Source records
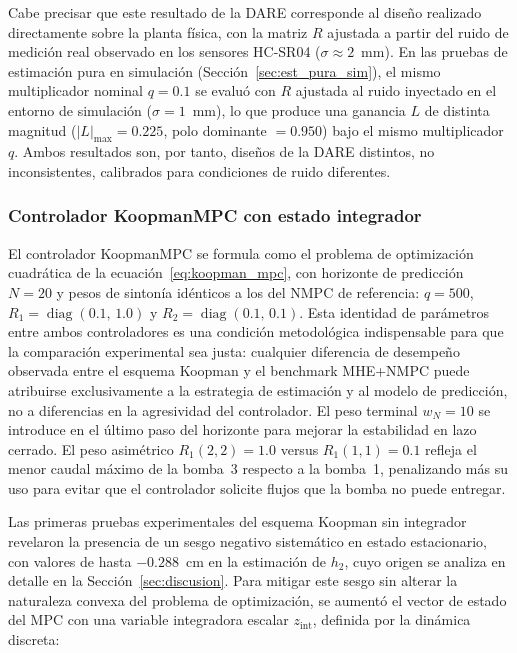 \documentclass[12pt,letterpaper]{article}
\begin{document}
Cabe precisar que este resultado de la DARE corresponde al diseño
realizado directamente sobre la planta física, con la matriz $R$
ajustada a partir del ruido de medición real observado en los
sensores HC-SR04 ($\sigma \approx 2$~mm). En las pruebas de
estimación pura en simulación (Sección~\ref{sec:est_pura_sim}),
el mismo multiplicador nominal $q = 0.1$ se evaluó con $R$ ajustada
al ruido inyectado en el entorno de simulación ($\sigma = 1$~mm),
lo que produce una ganancia $L$ de distinta magnitud
($|L|_{\max} = 0.225$, polo dominante $= 0.950$) bajo el mismo
multiplicador $q$. Ambos resultados son, por tanto, diseños de
la DARE distintos, no inconsistentes, calibrados para
condiciones de ruido diferentes.

\subsubsection{Controlador KoopmanMPC con estado integrador}
\label{sec:koopmanmpc_v4}

El controlador KoopmanMPC se formula como el problema de optimización 
cuadrática de la ecuación~\eqref{eq:koopman_mpc}, con horizonte de 
predicción $N = 20$ y pesos de sintonía idénticos a los del NMPC de 
referencia: $q = 500$, $R_1 = \operatorname{diag}(0.1,\, 1.0)$ y $R_2 = 
\operatorname{diag}(0.1,\, 0.1)$. Esta identidad de parámetros entre 
ambos controladores es una condición metodológica indispensable para que 
la comparación experimental sea justa: cualquier diferencia de desempeño 
observada entre el esquema Koopman y el benchmark MHE+NMPC puede 
atribuirse exclusivamente a la estrategia de estimación y al modelo de 
predicción, no a diferencias en la agresividad del controlador. El peso 
terminal $w_N = 10$ se introduce en el último paso del horizonte para 
mejorar la estabilidad en lazo cerrado. El peso asimétrico $R_1(2,2) = 
1.0$ versus $R_1(1,1) = 0.1$ refleja el menor caudal máximo de la 
bomba~3 respecto a la bomba~1, penalizando más su uso para evitar que el 
controlador solicite flujos que la bomba no puede entregar.

Las primeras pruebas experimentales del esquema Koopman sin integrador 
revelaron la presencia de un sesgo negativo sistemático en estado 
estacionario, con valores de hasta $-0.288$~cm en la estimación de $h_2$, 
cuyo origen se analiza en detalle en la Sección~\ref{sec:discusion}. Para 
mitigar este sesgo sin alterar la naturaleza convexa del problema de 
optimización, se aumentó el vector de estado del MPC con una variable 
integradora escalar $z_{\mathrm{int}}$, definida por la dinámica discreta:
\end{document}
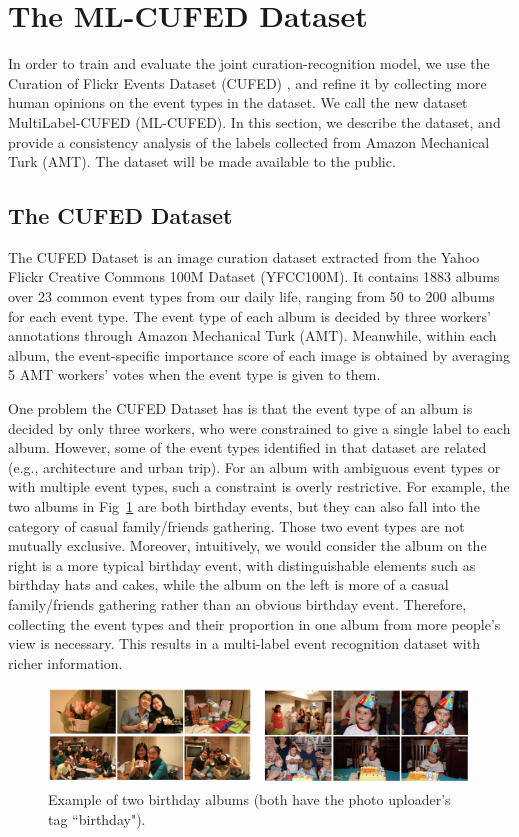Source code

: \documentclass[runningheads]{llncs}
\begin{document}
\section{The ML-CUFED Dataset}
In order to train and evaluate the joint curation-recognition model, we use the Curation of Flickr Events Dataset (CUFED) \cite{CVPR}, and refine it by collecting more human opinions on the event types in the dataset. We call the new dataset MultiLabel-CUFED (ML-CUFED). In this section, we describe the dataset, and provide a consistency analysis of the labels collected from Amazon Mechanical Turk (AMT). The dataset will be made available to the public.
\subsection{The CUFED Dataset}
The CUFED Dataset \cite{CVPR} is an image curation dataset extracted from the Yahoo Flickr Creative Commons 100M Dataset (YFCC100M).  It contains 1883 albums over 23 common event types from our daily life, ranging from 50 to 200 albums for each event type. The event type of each album is decided by three workers' annotations through Amazon Mechanical Turk (AMT). Meanwhile, within each album, the event-specific importance score of each image is obtained by averaging 5 AMT workers' votes when the event type is given to them. 

One problem the CUFED Dataset has is that the event type of an album is decided by only three workers, who were constrained to give a single label to each album. However, some of the event types identified in that dataset are related (e.g., architecture and urban trip). For an album with ambiguous event types or with multiple event types, such a constraint is overly restrictive. For example, the two albums in Fig~\ref{album} are both birthday events, but they can also fall into the category of casual family/friends gathering. Those two event types are not mutually exclusive. Moreover, intuitively, we would consider the album on the right is a more typical birthday event, with distinguishable elements such as birthday hats and cakes, while the album on the left is more of a casual family/friends gathering rather than an obvious birthday event. Therefore, collecting the event types and their proportion in one album from more people's view is necessary. This results in a multi-label event recognition dataset with richer information. 
\begin{figure}
\centering
\includegraphics[width=4.5in]{album}
\caption{Example of two birthday albums (both have the photo uploader's tag ``birthday"). }
\label{album}
\vspace{-0.15in}
\end{figure}
\end{document}
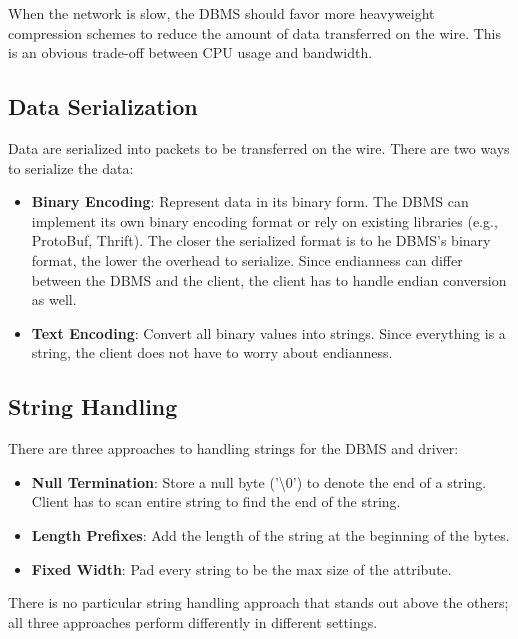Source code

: \documentclass[11pt]{article}
\begin{document}
When the network is slow, the DBMS should favor more heavyweight compression schemes to reduce the amount of data transferred on the wire. This is an obvious trade-off between CPU usage and bandwidth.

\subsection*{Data Serialization}
Data are serialized into packets to be transferred on the wire. There are two ways to serialize the data:
\begin{itemize}
    \item \textbf{Binary Encoding}: Represent data in its binary form. The DBMS can implement its own binary encoding format or rely on existing libraries (e.g., ProtoBuf, Thrift). The closer the serialized format is to he DBMS's binary format, the lower the overhead to serialize. Since endianness can differ between the DBMS and the client, the client has to handle endian conversion as well. 
    \item \textbf{Text Encoding}: Convert all binary values into strings. Since everything is a string, the client does not have to worry about endianness.
\end{itemize}

\subsection*{String Handling}
There are three approaches to handling strings for the DBMS and driver:
\begin{itemize}
    \item \textbf{Null Termination}: Store a null byte ('\textbackslash 0') to denote the end of a string. Client has to scan entire string to find the end of the string.
    \item \textbf{Length Prefixes}: Add the length of the string at the beginning of the bytes.
    \item \textbf{Fixed Width}: Pad every string to be the max size of the attribute.
\end{itemize}
There is no particular string handling approach that stands out above the others; all three approaches perform differently in different settings.
\end{document}
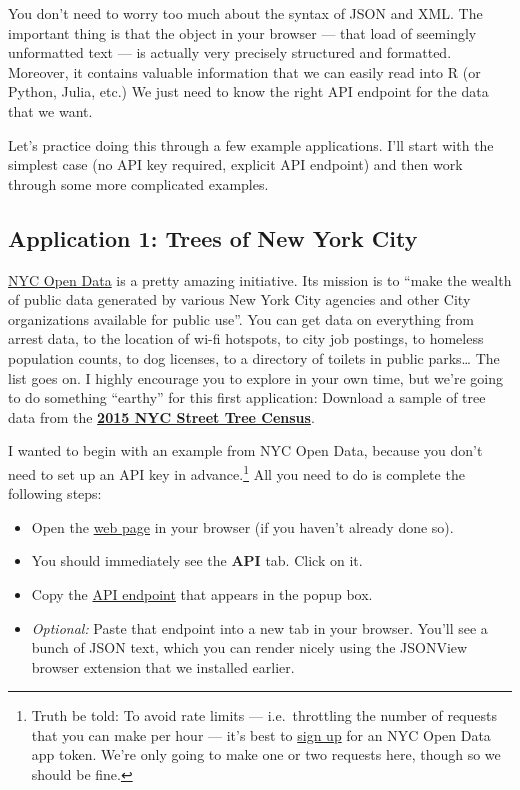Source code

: \documentclass[
]{article}
\providecommand{\tightlist}{%
  \setlength{\itemsep}{0pt}\setlength{\parskip}{0pt}}
\begin{document}
You don't need to worry too much about the syntax of JSON and XML. The
important thing is that the object in your browser --- that load of
seemingly unformatted text --- is actually very precisely structured and
formatted. Moreover, it contains valuable information that we can easily
read into R (or Python, Julia, etc.) We just need to know the right API
endpoint for the data that we want.

Let's practice doing this through a few example applications. I'll start
with the simplest case (no API key required, explicit API endpoint) and
then work through some more complicated examples.

\hypertarget{application-1-trees-of-new-york-city}{%
\subsection{Application 1: Trees of New York
City}\label{application-1-trees-of-new-york-city}}

\href{https://opendata.cityofnewyork.us/}{NYC Open Data} is a pretty
amazing initiative. Its mission is to ``make the wealth of public data
generated by various New York City agencies and other City organizations
available for public use''. You can get data on everything from arrest
data, to the location of wi-fi hotspots, to city job postings, to
homeless population counts, to dog licenses, to a directory of toilets
in public parks\ldots{} The list goes on. I highly encourage you to
explore in your own time, but we're going to do something ``earthy'' for
this first application: Download a sample of tree data from the
\href{https://data.cityofnewyork.us/Environment/2015-Street-Tree-Census-Tree-Data/uvpi-gqnh}{\textbf{2015
NYC Street Tree Census}}.

I wanted to begin with an example from NYC Open Data, because you don't
need to set up an API key in advance.\footnote{Truth be told: To avoid
  rate limits --- i.e.~throttling the number of requests that you can
  make per hour --- it's best to
  \href{https://data.cityofnewyork.us/profile/app_tokens}{sign up} for
  an NYC Open Data app token. We're only going to make one or two
  requests here, though so we should be fine.} All you need to do is
complete the following steps:

\begin{itemize}
\tightlist
\item
  Open the
  \href{https://data.cityofnewyork.us/Environment/2015-Street-Tree-Census-Tree-Data/uvpi-gqnh}{web
  page} in your browser (if you haven't already done so).
\item
  You should immediately see the \textbf{API} tab. Click on it.
\item
  Copy the
  \href{https://data.cityofnewyork.us/resource/nwxe-4ae8.json}{API
  endpoint} that appears in the popup box.
\item
  \emph{Optional:} Paste that endpoint into a new tab in your browser.
  You'll see a bunch of JSON text, which you can render nicely using the
  JSONView browser extension that we installed earlier.
\end{itemize}
\end{document}
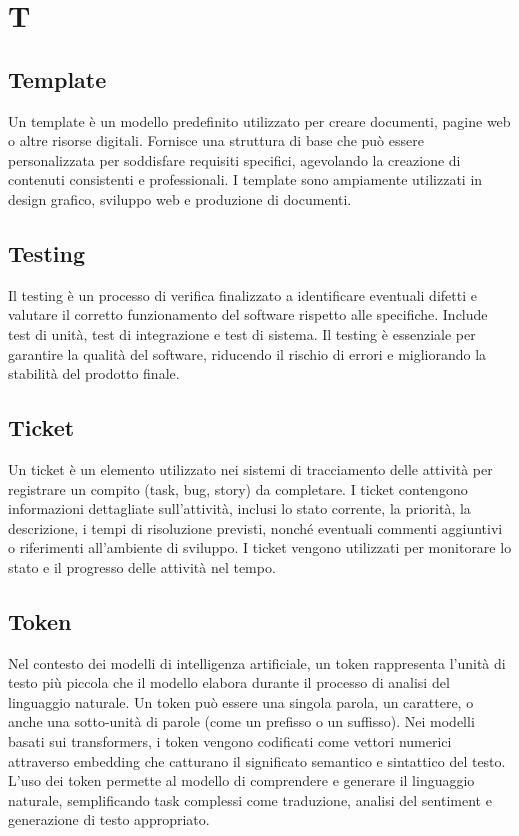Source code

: \section{T}

\vspace{2em}
\subsection*{Template}
\par Un template è un modello predefinito utilizzato per creare documenti, pagine web o altre risorse digitali. Fornisce una struttura di base che può essere personalizzata per soddisfare requisiti specifici, agevolando la creazione di contenuti consistenti e professionali. I template sono ampiamente utilizzati in design grafico, sviluppo web e produzione di documenti.

\vspace{2em}
\subsection*{Testing}
\par Il testing è un processo di verifica finalizzato a identificare eventuali difetti e valutare il corretto funzionamento del software rispetto alle specifiche. Include test di unità, test di integrazione e test di sistema. Il testing è essenziale per garantire la qualità del software, riducendo il rischio di errori e migliorando la stabilità del prodotto finale.

\vspace{2em}
\subsection*{Ticket}
\par Un ticket è un elemento utilizzato nei sistemi di tracciamento delle attività per registrare un compito (task, bug, story) da completare. I ticket contengono informazioni dettagliate sull'attività, inclusi lo stato corrente, la priorità, la descrizione, i tempi di risoluzione previsti, nonché eventuali commenti aggiuntivi o riferimenti all'ambiente di sviluppo. I ticket vengono utilizzati per monitorare lo stato e il progresso delle attività nel tempo.

\vspace{2em}
\subsection*{Token}
\par Nel contesto dei modelli di intelligenza artificiale, un token rappresenta l'unità di testo più piccola che il modello elabora durante il processo di analisi del linguaggio naturale. Un token può essere una singola parola, un carattere, o anche una sotto-unità di parole (come un prefisso o un suffisso). Nei modelli basati sui transformers, i token vengono codificati come vettori numerici attraverso embedding che catturano il significato semantico e sintattico del testo. L'uso dei token permette al modello di comprendere e generare il linguaggio naturale, semplificando task complessi come traduzione, analisi del sentiment e generazione di testo appropriato.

▶ **Exercise details**
Which lines in the records above include the word "Census"? Copy them out.

▶ **Response box**
\href{https://data.cityofnewyork.us/Environment/2015-Street-Tree-Census-Tree-Data/uvpi-gqnh}{\textbf{2015
NYC Street Tree Census}}.
  \href{https://data.cityofnewyork.us/Environment/2015-Street-Tree-Census-Tree-Data/uvpi-gqnh}{web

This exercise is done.